Ce théologien de 56 ans qui fut, trois ans durant, responsable du secteur information/formation et membre du Groupe de direction de Pain pour le prochain admet avoir « écrit pas mal de lettres » à des personnes choquées, cette année, par le ton de la campagne en faveur des droits humains. « Certaines se demandaient si l’on pouvait assimiler la situation d’un être humain à celle d’une boîte, et donc d’une chose. Un entrepreneur qui possédait une filiale en Inde a affirmé « ne pas traiter ses ouvrières ainsi », faisant allusion à un tube d’aluminium pressé jusqu’à la dernière goutte et légendé « Une ouvrière exploitée en Inde ». Je lui ai répondu qu’il était peut-être une exception, mais qu’il existait dans ce pays des formes d’esclavages qui sont une réalité ». Beat Dietschy admet toutefois que l’on ne « peut prétendre traiter à fond un sujet par une affiche » et assure que ses interlocuteurs suisses ont, après discussion, bien compris le message.

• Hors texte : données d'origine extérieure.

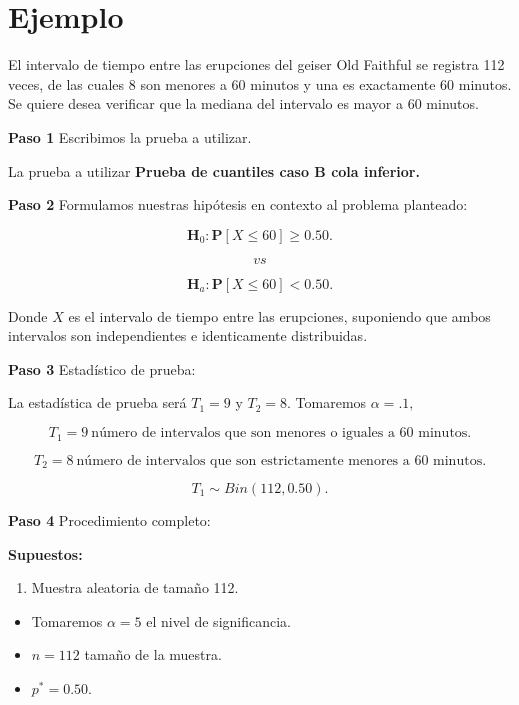 \documentclass[
  a4paper,
  oneside,
  openany]{book}
\providecommand{\tightlist}{%
  \setlength{\itemsep}{0pt}\setlength{\parskip}{0pt}}
\begin{document}
\hypertarget{ejemplo-1}{%
\section{Ejemplo}\label{ejemplo-1}}

El intervalo de tiempo entre las erupciones del geiser Old Faithful se registra 112 veces, de las cuales 8 son menores a 60 minutos y una es exactamente 60 minutos. Se quiere desea verificar que la mediana del intervalo es mayor a 60 minutos.

\textbf{Paso 1} Escribimos la prueba a utilizar.

La prueba a utilizar \textbf{Prueba de cuantiles caso B cola inferior.}

\textbf{Paso 2} Formulamos nuestras hipótesis en contexto al problema planteado:

\[\textbf{H}_0: \mathbf{P}[X \leq 60]\geq 0.50.\]

\[vs\]

\[\textbf{H}_a:  \mathbf{P}[X \leq 60]<0.50.\]

Donde \(X\) es el intervalo de tiempo entre las erupciones, suponiendo que ambos intervalos son independientes e identicamente distribuidas.

\textbf{Paso 3} Estadístico de prueba:

La estadística de prueba será \(T_1=9\) y \(T_2=8\). Tomaremos \(\alpha=.1,\)

\[T_{1}=9 \ \mbox{número  de  intervalos que  son menores o iguales  a 60 minutos.}\]

\[T_{2}=8 \ \mbox{número  de  intervalos que  son estrictamente menores a 60 minutos.}\]

\[T_{1}\sim Bin(112,0.50).\]

\textbf{Paso 4} Procedimiento completo:

\textbf{Supuestos:}

\begin{enumerate}
\def\labelenumi{\arabic{enumi}.}
\tightlist
\item
  Muestra aleatoria de tamaño 112.
\end{enumerate}

\begin{itemize}
\item
  Tomaremos \(\alpha = 5%
  \) el nivel de significancia.
\item
  \(n = 112\) tamaño de la muestra.
\item
  \(p^* = 0.50.\)
\end{itemize}
\end{document}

En 2007, Pain pour le prochain, ses partenaires catholique Action de Carême et catholique chrétien Etre partenaires repartiront au combat avec une campagne intitulée « Nous croyons. Tout travail doit respecter la dignité humaine ». « Nous en appellerons à la coresponsabilité des entreprises et du public acheteur d’ordinateurs. Une campagne de cartes postales sera adressée aux cinq plus grands vendeurs d’ordinateurs en Suisse, pour leur demander comment, par qui, dans quelles conditions de travail et avec quels droits des travailleurs ce matériel est fabriqué. Si nous ne pouvons pas changer les lois ou la Constitution de pays tels la Chine, les Philippines ou la Thaïlande, nous voulons rappeler aux entreprises l’importance en droit international des quatre conventions de l’Organisation internationale du Travail (OIT) qui prohibent l’esclavage, le travail forcé des enfants, qui assurent le droit de se syndiquer et de constituer des comités de travailleurs, ainsi que le respect de l’égalité des chances et des traitements. Les vendeurs ne pourront se borner à répondre que cela n’est pas leur affaire », affirme Beat Dietschy. Des contacts seront établis avec les associations suisses de consommateurs et une étude sera lancée avec le centre de recherches sur les conditions de travail Somo, en Hollande. « Il ne s’agit pas de désigner des boucs émissaires, mais d’obtenir que les entreprises s’engagent dans un partenariat pour garantir de bonnes conditions d’emploi d’un bout à l’autre de la chaîne ».

Parallèlement, une campagne d’annonces dénoncera dans la presse le travail bon marché des enfants et des femmes migrantes employées dans l’économie domestique. « Au sein des œuvres protestantes, le message spécifique de PPP est d’expliquer que l’on peut agir pour un monde plus juste. La provocation doit montrer que l’être humain n’est pas une marchandise et que des solutions sont possibles », estime cet auteur d’une thèse en philosophie consacrée au concept très occidental de progrès. « La mondialisation, explique cet homme qui fut durant plusieurs années consultant en projets de développement et journaliste en Amérique latine, est à mon sens tout autre chose qu’une uniformisation du monde, elle implique de multiples interactions de cultures et de débats ».